| Exercise brief |
The records below are to be restated word for word; their pictures are not.

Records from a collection

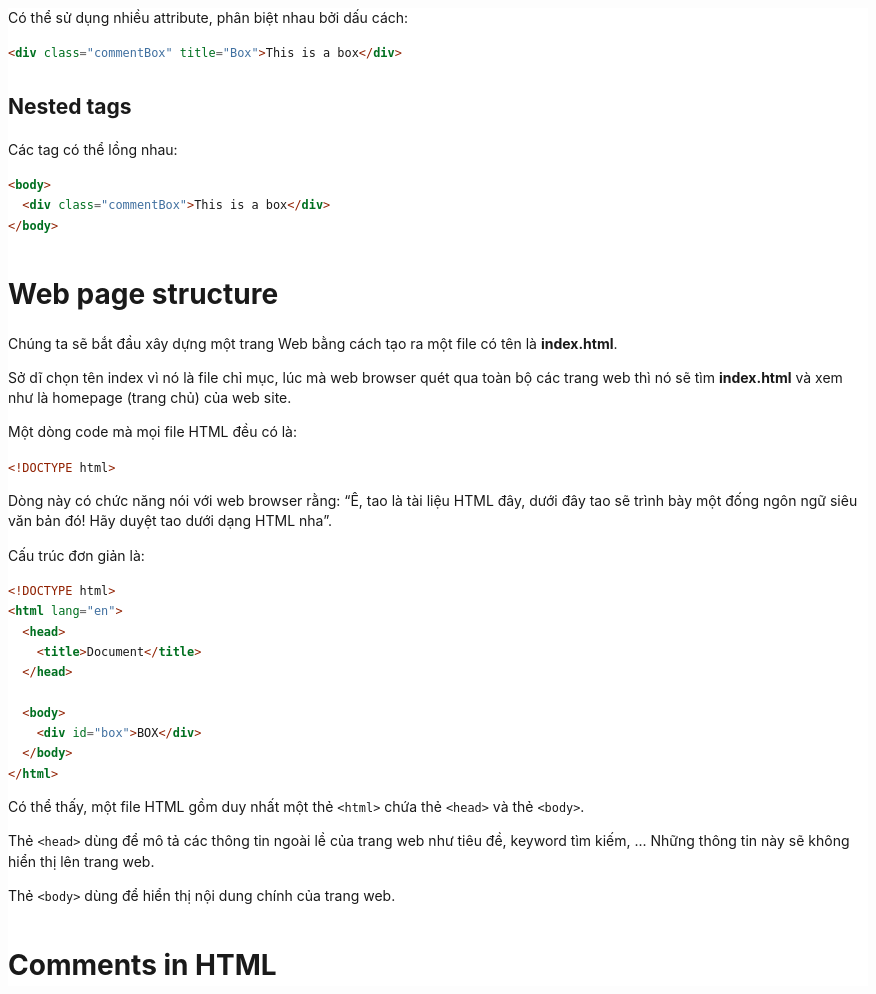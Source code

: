 Có thể sử dụng nhiều attribute, phân biệt nhau bởi dấu cách:

```html
<div class="commentBox" title="Box">This is a box</div>
```

## Nested tags

Các tag có thể lồng nhau:

```html
<body>
  <div class="commentBox">This is a box</div>
</body>
```

# Web page structure

Chúng ta sẽ bắt đầu xây dựng một trang Web bằng cách tạo ra một file có tên là **index.html**.

Sở dĩ chọn tên index vì nó là file chỉ mục, lúc mà web browser quét qua toàn bộ các trang web thì nó sẽ tìm **index.html** và xem như là homepage (trang chủ) của web site.

Một dòng code mà mọi file HTML đều có là:

```html
<!DOCTYPE html>
```

Dòng này có chức năng nói với web browser rằng: “Ê, tao là tài liệu HTML đây, dưới đây tao sẽ trình bày một đống ngôn ngữ siêu văn bản đó! Hãy duyệt tao dưới dạng HTML nha”.

Cấu trúc đơn giản là:

```html
<!DOCTYPE html>
<html lang="en">
  <head>
    <title>Document</title>
  </head>

  <body>
    <div id="box">BOX</div>
  </body>
</html>
```

Có thể thấy, một file HTML gồm duy nhất một thẻ `<html>` chứa thẻ `<head>` và thẻ `<body>`.

Thẻ `<head>` dùng để mô tả các thông tin ngoài lề của trang web như tiêu đề, keyword tìm kiếm, ... Những thông tin này sẽ không hiển thị lên trang web.

Thẻ `<body>` dùng để hiển thị nội dung chính của trang web.

# Comments in HTML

| Response to the task |
Source code

: Có thể sử dụng nhiều attribute, phân biệt nhau bởi dấu cách:

```html
<div class="commentBox" title="Box">This is a box</div>
```

## Nested tags

Các tag có thể lồng nhau:

```html
<body>
  <div class="commentBox">This is a box</div>
</body>
```

# Web page structure

Chúng ta sẽ bắt đầu xây dựng một trang Web bằng cách tạo ra một file có tên là **index.html**.

Sở dĩ chọn tên index vì nó là file chỉ mục, lúc mà web browser quét qua toàn bộ các trang web thì nó sẽ tìm **index.html** và xem như là homepage (trang chủ) của web site.

Một dòng code mà mọi file HTML đều có là:

```html
<!DOCTYPE html>
```

Dòng này có chức năng nói với web browser rằng: “Ê, tao là tài liệu HTML đây, dưới đây tao sẽ trình bày một đống ngôn ngữ siêu văn bản đó! Hãy duyệt tao dưới dạng HTML nha”.

Cấu trúc đơn giản là:

```html
<!DOCTYPE html>
<html lang="en">
  <head>
    <title>Document</title>
  </head>

  <body>
    <div id="box">BOX</div>
  </body>
</html>
```

Có thể thấy, một file HTML gồm duy nhất một thẻ `<html>` chứa thẻ `<head>` và thẻ `<body>`.

Thẻ `<head>` dùng để mô tả các thông tin ngoài lề của trang web như tiêu đề, keyword tìm kiếm, ... Những thông tin này sẽ không hiển thị lên trang web.

Thẻ `<body>` dùng để hiển thị nội dung chính của trang web.

# Comments in HTML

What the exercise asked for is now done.